The upkeep of underperforming SOEs has been piling pressure on revenue generated from other sources of the economy. It has therefore been thought wise to relinquish some ownership and control of such SOEs to the private sector to curtail subsidies to them.
In the 2024 National Budget, the Finance minister highlighted the intention of government to free up some fiscal space (removing those things that are not economically viable) in order to bolster growth.
“In a bid to free up fiscal space and bolster growth,” the Minister affirms, “a series of PFM related reforms have been implemented. These reforms will address fiscal risks emanating from underperforming State-Owned Enterprises (SOEs), and weaknesses in public procurement processes; and increase the strategic focus on domestic resource mobilization efforts. ”

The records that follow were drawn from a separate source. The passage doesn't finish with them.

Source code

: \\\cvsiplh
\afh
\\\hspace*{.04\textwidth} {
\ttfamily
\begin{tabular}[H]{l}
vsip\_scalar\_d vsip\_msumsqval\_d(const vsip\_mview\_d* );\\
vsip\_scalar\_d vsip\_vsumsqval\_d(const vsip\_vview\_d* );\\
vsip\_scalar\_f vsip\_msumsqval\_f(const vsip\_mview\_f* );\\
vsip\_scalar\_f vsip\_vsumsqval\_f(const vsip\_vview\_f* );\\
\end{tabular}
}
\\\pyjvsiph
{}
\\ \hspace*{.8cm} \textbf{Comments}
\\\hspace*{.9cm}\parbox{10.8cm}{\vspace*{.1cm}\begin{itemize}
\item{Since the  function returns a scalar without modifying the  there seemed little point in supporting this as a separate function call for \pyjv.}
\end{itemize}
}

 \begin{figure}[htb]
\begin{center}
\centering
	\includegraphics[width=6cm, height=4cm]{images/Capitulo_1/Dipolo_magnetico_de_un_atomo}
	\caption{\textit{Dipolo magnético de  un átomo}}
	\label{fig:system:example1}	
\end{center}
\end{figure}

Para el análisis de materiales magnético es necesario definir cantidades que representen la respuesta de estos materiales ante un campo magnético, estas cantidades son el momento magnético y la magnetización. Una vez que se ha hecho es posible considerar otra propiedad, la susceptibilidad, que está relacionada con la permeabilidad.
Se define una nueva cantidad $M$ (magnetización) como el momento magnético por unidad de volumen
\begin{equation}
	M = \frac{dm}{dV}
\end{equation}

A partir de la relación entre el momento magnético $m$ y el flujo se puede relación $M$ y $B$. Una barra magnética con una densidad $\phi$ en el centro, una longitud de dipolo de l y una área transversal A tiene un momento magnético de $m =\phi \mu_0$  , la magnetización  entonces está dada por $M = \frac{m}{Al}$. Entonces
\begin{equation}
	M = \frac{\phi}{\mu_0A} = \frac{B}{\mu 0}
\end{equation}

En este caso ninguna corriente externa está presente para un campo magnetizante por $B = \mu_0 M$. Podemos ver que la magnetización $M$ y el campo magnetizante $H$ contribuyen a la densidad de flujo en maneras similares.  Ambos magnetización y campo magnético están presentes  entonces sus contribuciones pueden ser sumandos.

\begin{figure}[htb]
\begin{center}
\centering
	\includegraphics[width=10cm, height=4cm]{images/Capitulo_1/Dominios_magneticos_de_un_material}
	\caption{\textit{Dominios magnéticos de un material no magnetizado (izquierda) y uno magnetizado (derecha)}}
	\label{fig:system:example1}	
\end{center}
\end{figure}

He explicitly states: “On the SOE reform agenda, the government will continue to roll-out performance contracts to SOEs under the supervision of the Directorate of SOEs. Of the 13 SOEs, 4 have signed performance contracts with the Ministry of Finance and Economic Affairs and the remaining 9 to follow by 2024. Similarly, in ensuring that legal, financial and operational governance framework of SOEs respond to the requirements of modern day SOE functions, a new SOE Act has been promulgated.”
To this end, in the course of this year, Government authorities have started showing commitment to overhauling the SOE sector, bolstering domestic resource mobilization, and advancing governance reforms, in line with recommendations from the IMF.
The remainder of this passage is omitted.